However, despite its widely acknowledged importance, English as a second language teaching methods severely lacked the innovation necessary to fully grant students a mastery of English. In some cases, teachers in ESL programs were not career teachers but housewives, factory mechanics, and other U.S. citizens who became ESL teachers to fulfill what was considered a patriotic duty. Also, teachers in ESL programs, especially those meant for immigrants, were discouraged from developing their own lesson plans and pedagogy in favor of subscribing to scripted, standardized lesson plans (Ray 15-16). A series of ESL teaching manuals published in the early twentieth century required teachers to recite lesson plans scripted “down to the sentence” (22). Classes scripted through such manuals might assume a teacher’s inexperience and dictate a lesson consisting of no more than ten different sentences with accompanying body language. For example, a lesson plan might instruct a teacher to say, “I walk to the door,” and “I turn the knob,” while performing the action the sentence refers to (24). One manual in particular only encouraged teachers to adapt their lessons to their students’ needs towards the end of ten different units (24-25).
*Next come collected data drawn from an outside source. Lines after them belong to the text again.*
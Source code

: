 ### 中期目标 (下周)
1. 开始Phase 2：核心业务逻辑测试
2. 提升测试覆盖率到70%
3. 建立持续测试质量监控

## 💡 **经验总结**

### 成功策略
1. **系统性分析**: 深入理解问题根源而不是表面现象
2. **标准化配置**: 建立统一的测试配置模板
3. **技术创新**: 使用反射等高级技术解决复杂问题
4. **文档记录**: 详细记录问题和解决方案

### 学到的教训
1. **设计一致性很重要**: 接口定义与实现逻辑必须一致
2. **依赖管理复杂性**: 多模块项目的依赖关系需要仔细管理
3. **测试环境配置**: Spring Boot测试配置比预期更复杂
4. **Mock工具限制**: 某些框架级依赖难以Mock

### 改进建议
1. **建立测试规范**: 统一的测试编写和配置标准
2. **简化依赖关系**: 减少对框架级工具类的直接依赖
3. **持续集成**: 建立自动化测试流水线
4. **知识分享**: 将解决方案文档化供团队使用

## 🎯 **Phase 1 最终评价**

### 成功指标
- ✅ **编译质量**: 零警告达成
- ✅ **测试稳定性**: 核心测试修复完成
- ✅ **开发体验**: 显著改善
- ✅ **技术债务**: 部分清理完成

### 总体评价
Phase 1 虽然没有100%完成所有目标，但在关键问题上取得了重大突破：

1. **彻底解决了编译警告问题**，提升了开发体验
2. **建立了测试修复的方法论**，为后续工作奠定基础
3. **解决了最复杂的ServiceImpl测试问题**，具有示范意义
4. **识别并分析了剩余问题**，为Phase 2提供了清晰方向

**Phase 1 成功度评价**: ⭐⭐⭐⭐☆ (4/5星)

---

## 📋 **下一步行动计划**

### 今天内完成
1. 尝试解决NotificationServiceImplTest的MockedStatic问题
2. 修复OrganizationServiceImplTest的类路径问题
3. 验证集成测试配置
Linguists and historians speculate that, while intentions may have been good, the effect of lessons such as these were created to the end that students could perform domestic and technical duties while largely remaining in subservient social positions.

Indian boarding schools especially demonstrate language education that ultimately ensured students would remain subservient. For example, one grammar written specifically for the teaching of Native students emphasized vocabulary more than syntax or any other aspect of English. Also, boarding school English lessons at large relied heavily on rote memorization and recitation. While such methods can help to improve the English of a student who is already familiar with the language, evidence suggests that Native students who were completely unfamiliar with English developed gaps in their knowledge because of their schooling. Several late nineteenth century students of Indian boarding schools have been quoted writing letters with sentences such as, “I suppose you think I ought very good English speak by this time, but I cannot very well yet. I know a great many words, but not how together to put them,” (Machan 230). In addition, while standard American common schools at the time centered English lessons around topics such as civic duty and morality, Indian boarding school lessons tended to focus more heavily on manual labor (236). A spelling lesson for a first grade girl, for example, consisted of words such as, “clothes, soak, wash, rinse, tubs, iron,” and “starch,” (237). Ultimately, though, the greatest disservice done to Native students through boarding school English lessons was the isolation they suffered after leaving school. In some areas, the only people students knew who they could speak English with were teachers from boarding schools and other students (237). As Machan writes, this invited students to “join a group that didn’t exist” (237) and marginalized them when the purpose of their education had been a promise for elevation. In the case of Indian boarding schools, English was a marker of isolation rather than civilization.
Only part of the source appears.